Transcribe exactly the lines that fall between the one holding "1. Produceer een" and the one holding "1. Ga naar **[!UICONTROL Quick order]** .", inclusive, from the entries below.
INFORMATION PROVIDED Block Start
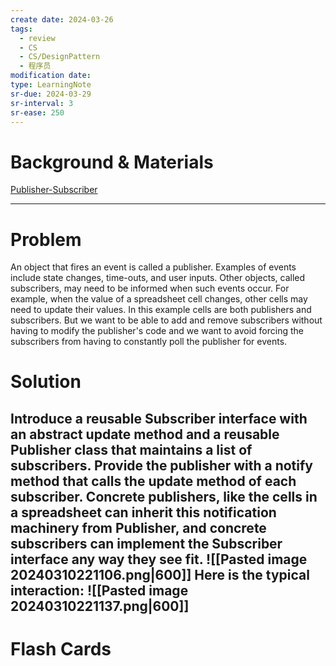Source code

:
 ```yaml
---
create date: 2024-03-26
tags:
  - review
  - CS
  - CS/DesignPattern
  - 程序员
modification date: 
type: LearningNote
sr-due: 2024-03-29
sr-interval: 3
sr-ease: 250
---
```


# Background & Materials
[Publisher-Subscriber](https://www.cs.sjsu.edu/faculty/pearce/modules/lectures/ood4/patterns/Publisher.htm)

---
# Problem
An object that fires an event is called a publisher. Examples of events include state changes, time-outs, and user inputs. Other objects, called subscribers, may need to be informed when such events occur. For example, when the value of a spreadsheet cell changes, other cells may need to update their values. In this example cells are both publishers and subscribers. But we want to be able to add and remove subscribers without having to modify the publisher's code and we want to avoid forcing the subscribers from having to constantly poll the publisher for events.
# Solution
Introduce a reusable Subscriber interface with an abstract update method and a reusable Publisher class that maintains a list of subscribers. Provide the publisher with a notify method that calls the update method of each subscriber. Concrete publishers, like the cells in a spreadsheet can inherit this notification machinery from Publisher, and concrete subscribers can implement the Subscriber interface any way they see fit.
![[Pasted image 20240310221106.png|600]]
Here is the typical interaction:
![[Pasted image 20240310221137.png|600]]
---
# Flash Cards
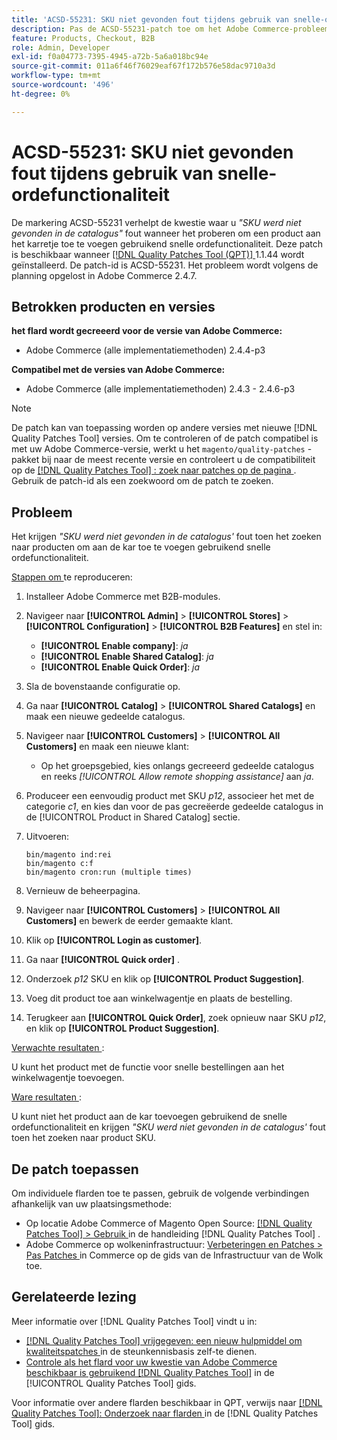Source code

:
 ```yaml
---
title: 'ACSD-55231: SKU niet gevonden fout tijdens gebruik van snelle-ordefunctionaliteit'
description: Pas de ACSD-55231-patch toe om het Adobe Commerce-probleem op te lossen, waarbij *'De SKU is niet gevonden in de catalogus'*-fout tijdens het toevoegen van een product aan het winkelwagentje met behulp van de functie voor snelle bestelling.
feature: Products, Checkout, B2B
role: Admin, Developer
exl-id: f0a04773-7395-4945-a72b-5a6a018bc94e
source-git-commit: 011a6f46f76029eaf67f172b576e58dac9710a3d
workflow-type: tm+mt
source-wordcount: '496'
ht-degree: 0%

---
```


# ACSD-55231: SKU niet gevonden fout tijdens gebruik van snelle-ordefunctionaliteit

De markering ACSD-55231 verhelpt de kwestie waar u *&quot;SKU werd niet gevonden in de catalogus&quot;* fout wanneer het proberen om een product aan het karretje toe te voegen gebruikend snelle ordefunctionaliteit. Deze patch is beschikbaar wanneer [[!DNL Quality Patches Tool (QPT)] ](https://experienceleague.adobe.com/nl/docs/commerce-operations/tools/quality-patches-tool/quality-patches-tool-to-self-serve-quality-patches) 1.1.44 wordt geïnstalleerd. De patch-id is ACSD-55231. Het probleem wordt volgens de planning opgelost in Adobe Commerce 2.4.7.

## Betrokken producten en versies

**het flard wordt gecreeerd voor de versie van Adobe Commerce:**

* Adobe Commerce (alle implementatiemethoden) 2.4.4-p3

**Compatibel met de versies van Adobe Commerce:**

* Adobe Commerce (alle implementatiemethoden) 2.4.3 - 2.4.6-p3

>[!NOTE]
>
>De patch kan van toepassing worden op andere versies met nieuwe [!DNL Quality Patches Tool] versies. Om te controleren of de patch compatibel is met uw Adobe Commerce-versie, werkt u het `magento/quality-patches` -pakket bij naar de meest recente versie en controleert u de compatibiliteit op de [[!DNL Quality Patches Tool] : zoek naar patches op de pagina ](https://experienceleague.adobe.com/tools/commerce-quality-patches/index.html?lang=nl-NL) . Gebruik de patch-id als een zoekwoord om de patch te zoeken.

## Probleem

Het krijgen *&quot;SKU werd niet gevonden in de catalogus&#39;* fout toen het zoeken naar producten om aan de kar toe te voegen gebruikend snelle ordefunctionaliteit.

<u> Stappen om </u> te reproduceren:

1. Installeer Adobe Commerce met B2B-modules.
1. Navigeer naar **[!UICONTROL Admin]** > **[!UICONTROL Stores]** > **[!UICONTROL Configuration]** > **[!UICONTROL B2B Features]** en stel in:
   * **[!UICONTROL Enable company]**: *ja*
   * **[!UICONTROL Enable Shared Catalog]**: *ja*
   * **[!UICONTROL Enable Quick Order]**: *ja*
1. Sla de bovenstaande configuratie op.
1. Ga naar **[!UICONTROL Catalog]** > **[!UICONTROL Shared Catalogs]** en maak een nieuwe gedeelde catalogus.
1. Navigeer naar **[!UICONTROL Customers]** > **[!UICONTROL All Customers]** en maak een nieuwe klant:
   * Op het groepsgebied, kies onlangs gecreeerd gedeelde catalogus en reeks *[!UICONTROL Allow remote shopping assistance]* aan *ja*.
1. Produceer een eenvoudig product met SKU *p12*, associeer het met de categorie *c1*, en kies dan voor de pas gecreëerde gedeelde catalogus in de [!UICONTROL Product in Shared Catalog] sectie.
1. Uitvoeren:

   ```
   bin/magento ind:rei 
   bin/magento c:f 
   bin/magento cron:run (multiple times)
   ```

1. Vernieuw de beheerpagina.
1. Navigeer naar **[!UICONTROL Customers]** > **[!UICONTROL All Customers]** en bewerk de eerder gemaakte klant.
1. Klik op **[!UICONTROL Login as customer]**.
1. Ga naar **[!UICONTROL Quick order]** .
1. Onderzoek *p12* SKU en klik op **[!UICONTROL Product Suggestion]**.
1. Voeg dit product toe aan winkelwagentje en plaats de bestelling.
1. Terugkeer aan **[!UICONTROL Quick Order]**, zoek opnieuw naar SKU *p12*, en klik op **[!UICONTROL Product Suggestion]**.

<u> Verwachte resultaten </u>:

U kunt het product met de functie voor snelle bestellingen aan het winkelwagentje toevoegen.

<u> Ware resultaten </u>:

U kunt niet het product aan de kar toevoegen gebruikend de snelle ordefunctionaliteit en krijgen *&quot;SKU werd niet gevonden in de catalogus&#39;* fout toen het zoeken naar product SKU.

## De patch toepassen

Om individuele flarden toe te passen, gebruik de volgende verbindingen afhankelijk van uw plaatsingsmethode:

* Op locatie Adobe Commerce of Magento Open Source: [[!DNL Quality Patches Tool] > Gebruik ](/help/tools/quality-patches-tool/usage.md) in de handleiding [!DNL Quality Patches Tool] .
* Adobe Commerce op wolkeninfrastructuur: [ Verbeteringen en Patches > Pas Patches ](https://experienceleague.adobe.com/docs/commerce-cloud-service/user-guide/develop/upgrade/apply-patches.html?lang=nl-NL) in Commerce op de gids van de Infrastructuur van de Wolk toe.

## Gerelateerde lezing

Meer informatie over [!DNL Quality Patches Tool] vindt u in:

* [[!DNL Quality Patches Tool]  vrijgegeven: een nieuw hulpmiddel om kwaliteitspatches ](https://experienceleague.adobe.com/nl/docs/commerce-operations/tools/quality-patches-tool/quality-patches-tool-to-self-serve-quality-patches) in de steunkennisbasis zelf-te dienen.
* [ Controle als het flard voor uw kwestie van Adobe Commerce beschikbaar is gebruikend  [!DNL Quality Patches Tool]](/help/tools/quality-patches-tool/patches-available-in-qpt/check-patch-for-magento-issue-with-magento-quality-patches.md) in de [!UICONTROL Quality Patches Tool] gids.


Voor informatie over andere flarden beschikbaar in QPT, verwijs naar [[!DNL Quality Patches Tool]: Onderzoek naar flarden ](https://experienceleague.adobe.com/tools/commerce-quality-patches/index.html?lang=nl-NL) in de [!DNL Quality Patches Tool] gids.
INFORMATION PROVIDED Block End
__ANSWER SECTION__:
1. Produceer een eenvoudig product met SKU *p12*, associeer het met de categorie *c1*, en kies dan voor de pas gecreëerde gedeelde catalogus in de [!UICONTROL Product in Shared Catalog] sectie.
1. Uitvoeren:

   ```
   bin/magento ind:rei 
   bin/magento c:f 
   bin/magento cron:run (multiple times)
   ```

1. Vernieuw de beheerpagina.
1. Navigeer naar **[!UICONTROL Customers]** > **[!UICONTROL All Customers]** en bewerk de eerder gemaakte klant.
1. Klik op **[!UICONTROL Login as customer]**.
1. Ga naar **[!UICONTROL Quick order]** .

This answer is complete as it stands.